▶ [REQUIRED ACTION]
As the answer, give every line of the records that includes the word "vollständige".

[WORKING DATA Boundary: Start]

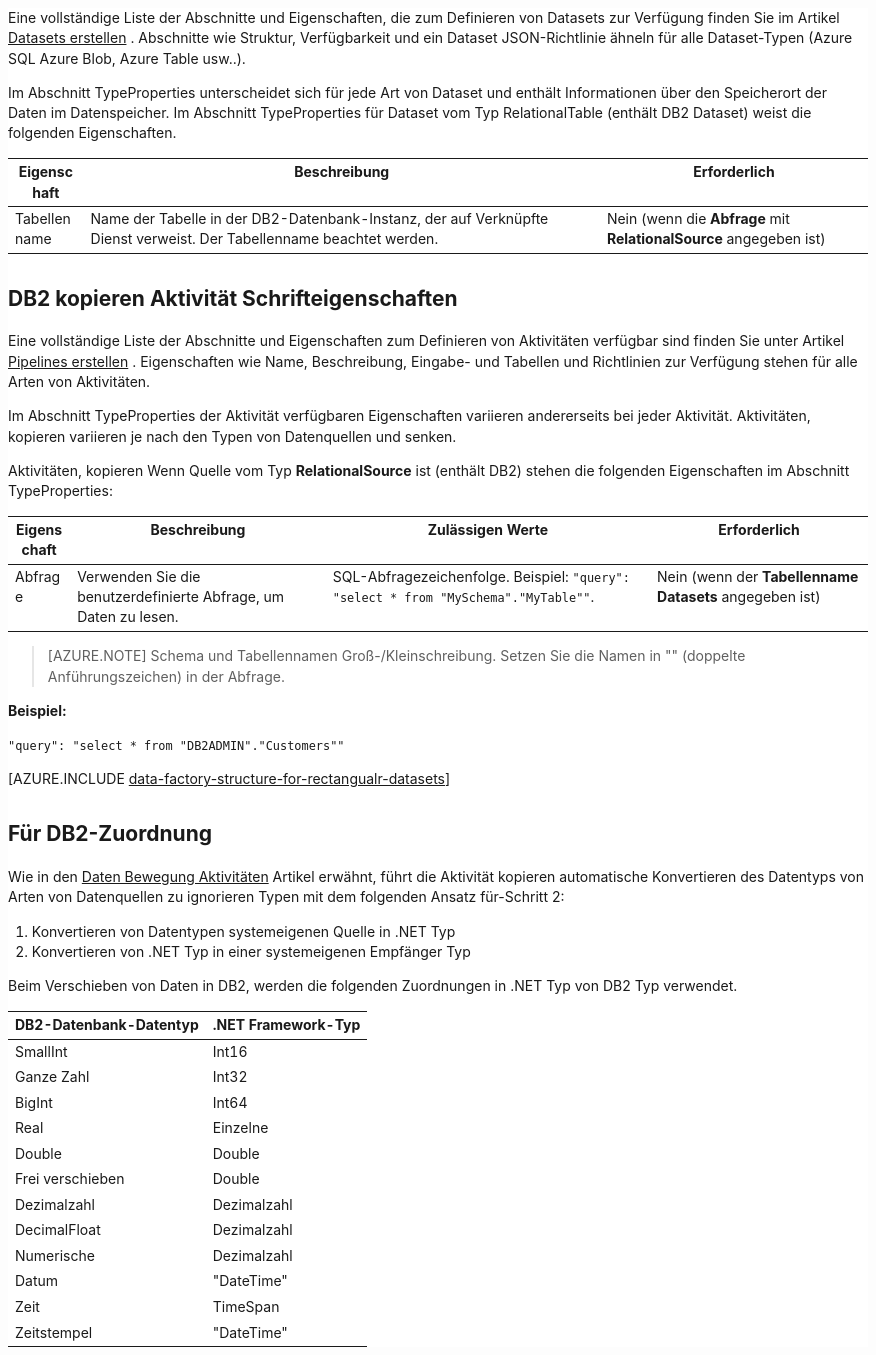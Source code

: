 Eine vollständige Liste der Abschnitte und Eigenschaften, die zum Definieren von Datasets zur Verfügung finden Sie im Artikel [Datasets erstellen](data-factory-create-datasets.md) . Abschnitte wie Struktur, Verfügbarkeit und ein Dataset JSON-Richtlinie ähneln für alle Dataset-Typen (Azure SQL Azure Blob, Azure Table usw..).

Im Abschnitt TypeProperties unterscheidet sich für jede Art von Dataset und enthält Informationen über den Speicherort der Daten im Datenspeicher. Im Abschnitt TypeProperties für Dataset vom Typ RelationalTable (enthält DB2 Dataset) weist die folgenden Eigenschaften.

| Eigenschaft | Beschreibung | Erforderlich |
| -------- | ----------- | -------- | 
| Tabellenname | Name der Tabelle in der DB2-Datenbank-Instanz, der auf Verknüpfte Dienst verweist. Der Tabellenname beachtet werden. | Nein (wenn die **Abfrage** mit **RelationalSource** angegeben ist) |

## <a name="db2-copy-activity-type-properties"></a>DB2 kopieren Aktivität Schrifteigenschaften

Eine vollständige Liste der Abschnitte und Eigenschaften zum Definieren von Aktivitäten verfügbar sind finden Sie unter Artikel [Pipelines erstellen](data-factory-create-pipelines.md) . Eigenschaften wie Name, Beschreibung, Eingabe- und Tabellen und Richtlinien zur Verfügung stehen für alle Arten von Aktivitäten. 

Im Abschnitt TypeProperties der Aktivität verfügbaren Eigenschaften variieren andererseits bei jeder Aktivität. Aktivitäten, kopieren variieren je nach den Typen von Datenquellen und senken.

Aktivitäten, kopieren Wenn Quelle vom Typ **RelationalSource** ist (enthält DB2) stehen die folgenden Eigenschaften im Abschnitt TypeProperties:


| Eigenschaft | Beschreibung | Zulässigen Werte | Erforderlich |
| -------- | ----------- | -------- | -------------- |
| Abfrage | Verwenden Sie die benutzerdefinierte Abfrage, um Daten zu lesen. | SQL-Abfragezeichenfolge. Beispiel: `"query": "select * from "MySchema"."MyTable""`. | Nein (wenn der **Tabellenname** **Datasets** angegeben ist)|

> [AZURE.NOTE] Schema und Tabellennamen Groß-/Kleinschreibung. Setzen Sie die Namen in "" (doppelte Anführungszeichen) in der Abfrage.  

**Beispiel:**

    "query": "select * from "DB2ADMIN"."Customers""


[AZURE.INCLUDE [data-factory-structure-for-rectangualr-datasets](../../includes/data-factory-structure-for-rectangualr-datasets.md)]

## <a name="type-mapping-for-db2"></a>Für DB2-Zuordnung
Wie in den [Daten Bewegung Aktivitäten](data-factory-data-movement-activities.md) Artikel erwähnt, führt die Aktivität kopieren automatische Konvertieren des Datentyps von Arten von Datenquellen zu ignorieren Typen mit dem folgenden Ansatz für-Schritt 2:

1. Konvertieren von Datentypen systemeigenen Quelle in .NET Typ
2. Konvertieren von .NET Typ in einer systemeigenen Empfänger Typ

Beim Verschieben von Daten in DB2, werden die folgenden Zuordnungen in .NET Typ von DB2 Typ verwendet.

DB2-Datenbank-Datentyp | .NET Framework-Typ 
----------------- | ------------------- 
SmallInt | Int16
Ganze Zahl | Int32
BigInt | Int64
Real | Einzelne
Double | Double
Frei verschieben | Double
Dezimalzahl | Dezimalzahl
DecimalFloat | Dezimalzahl
Numerische | Dezimalzahl
Datum | "DateTime"
Zeit | TimeSpan
Zeitstempel | "DateTime"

[WORKING DATA Boundary: End]

▶ [EXERCISE RESULT]
: Eine vollständige Liste der Abschnitte und Eigenschaften, die zum Definieren von Datasets zur Verfügung finden Sie im Artikel [Datasets erstellen](data-factory-create-datasets.md) . Abschnitte wie Struktur, Verfügbarkeit und ein Dataset JSON-Richtlinie ähneln für alle Dataset-Typen (Azure SQL Azure Blob, Azure Table usw..).
Eine vollständige Liste der Abschnitte und Eigenschaften zum Definieren von Aktivitäten verfügbar sind finden Sie unter Artikel [Pipelines erstellen](data-factory-create-pipelines.md) . Eigenschaften wie Name, Beschreibung, Eingabe- und Tabellen und Richtlinien zur Verfügung stehen für alle Arten von Aktivitäten. 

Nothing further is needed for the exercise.